Though today is chilly and damp, yesterday was glorious, as was in fact quite a number of days last week. The north wind barreling through brought the sunshine, and when it decided to stop gusting and knocking us about, it left us a magnificent few days to revel, wander, walk and awaken.
Where in other worlds the ground hog came out and looked at his shadow (which he did or didn't see, I'm afraid I've not been following the news...), here we are simply grateful to be in a land where an early February walk by the Rhône or amongst the leafless winter vines is a pleasurable possibility.
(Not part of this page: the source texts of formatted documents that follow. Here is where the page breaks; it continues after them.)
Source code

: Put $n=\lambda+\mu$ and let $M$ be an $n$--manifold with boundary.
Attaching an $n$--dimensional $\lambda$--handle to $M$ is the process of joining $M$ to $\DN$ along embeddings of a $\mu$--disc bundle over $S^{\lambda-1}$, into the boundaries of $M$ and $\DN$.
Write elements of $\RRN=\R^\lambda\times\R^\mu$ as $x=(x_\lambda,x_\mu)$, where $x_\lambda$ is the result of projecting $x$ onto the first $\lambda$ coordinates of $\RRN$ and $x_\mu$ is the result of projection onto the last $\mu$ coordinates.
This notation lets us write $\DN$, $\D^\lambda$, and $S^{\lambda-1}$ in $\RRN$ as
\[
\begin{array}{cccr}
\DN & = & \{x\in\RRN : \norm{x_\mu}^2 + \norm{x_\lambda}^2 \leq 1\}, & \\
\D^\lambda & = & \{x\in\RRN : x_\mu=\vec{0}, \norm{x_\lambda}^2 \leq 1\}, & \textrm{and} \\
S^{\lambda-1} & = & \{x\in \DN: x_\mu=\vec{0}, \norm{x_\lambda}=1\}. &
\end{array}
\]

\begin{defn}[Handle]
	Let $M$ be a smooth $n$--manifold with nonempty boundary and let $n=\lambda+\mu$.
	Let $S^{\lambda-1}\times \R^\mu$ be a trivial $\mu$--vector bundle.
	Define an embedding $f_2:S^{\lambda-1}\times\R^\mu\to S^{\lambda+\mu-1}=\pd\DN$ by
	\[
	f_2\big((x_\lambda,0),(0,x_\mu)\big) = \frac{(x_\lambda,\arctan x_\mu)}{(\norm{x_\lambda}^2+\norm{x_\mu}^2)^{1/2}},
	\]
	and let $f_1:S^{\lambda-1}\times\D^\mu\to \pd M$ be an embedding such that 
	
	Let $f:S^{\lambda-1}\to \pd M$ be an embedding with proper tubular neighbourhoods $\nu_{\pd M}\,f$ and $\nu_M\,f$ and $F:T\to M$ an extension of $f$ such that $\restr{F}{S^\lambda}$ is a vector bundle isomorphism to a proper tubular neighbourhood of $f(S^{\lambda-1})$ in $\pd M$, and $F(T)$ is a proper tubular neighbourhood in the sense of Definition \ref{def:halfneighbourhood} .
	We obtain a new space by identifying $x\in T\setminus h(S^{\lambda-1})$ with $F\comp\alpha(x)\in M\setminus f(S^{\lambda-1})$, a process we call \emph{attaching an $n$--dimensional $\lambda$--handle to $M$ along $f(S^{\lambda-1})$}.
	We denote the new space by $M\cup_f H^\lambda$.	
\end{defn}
As usual, I do these walks accompanied by dogs. Filou is my faithful companion, greeting all and sundry who cross our paths, sniffing butts and snouts equally, leaping, barking, dashing after a runner or two, and then back to my side. Quite clearly, he's checking out the world around us, protecting me from possible predators, right? On the island we're joined by Saline, the large and lovely mutt of our neighbors who could be my second dog. And when at the winery, there is the new puppy who arrived on Christmas day, Perro. I suppose when one's human goes for a walk, it is a time for bounding joy. Don't you agree?
As we cross the Rhône into Avignon in the morning on our way to school, we are greeted -- for the first time in two months -- by the brilliantly orange disk of the sun, sitting just above a point somewhat to the south of the Pope's palace. It has moved back north from its furthest winter solstice position, but still has a ways to go.
And, as I so gratefully felt and absorbed, the sun is with us far later into the evening. Four thirty felt early to come home from what had started out as an hour's walk, and what easily became two. How to leave that light?
And it did not leave me, but left its mark. My cheeks are red from a touch of late winter sun burn, my lips chapped and sensitive. Ah well. It is all worth it.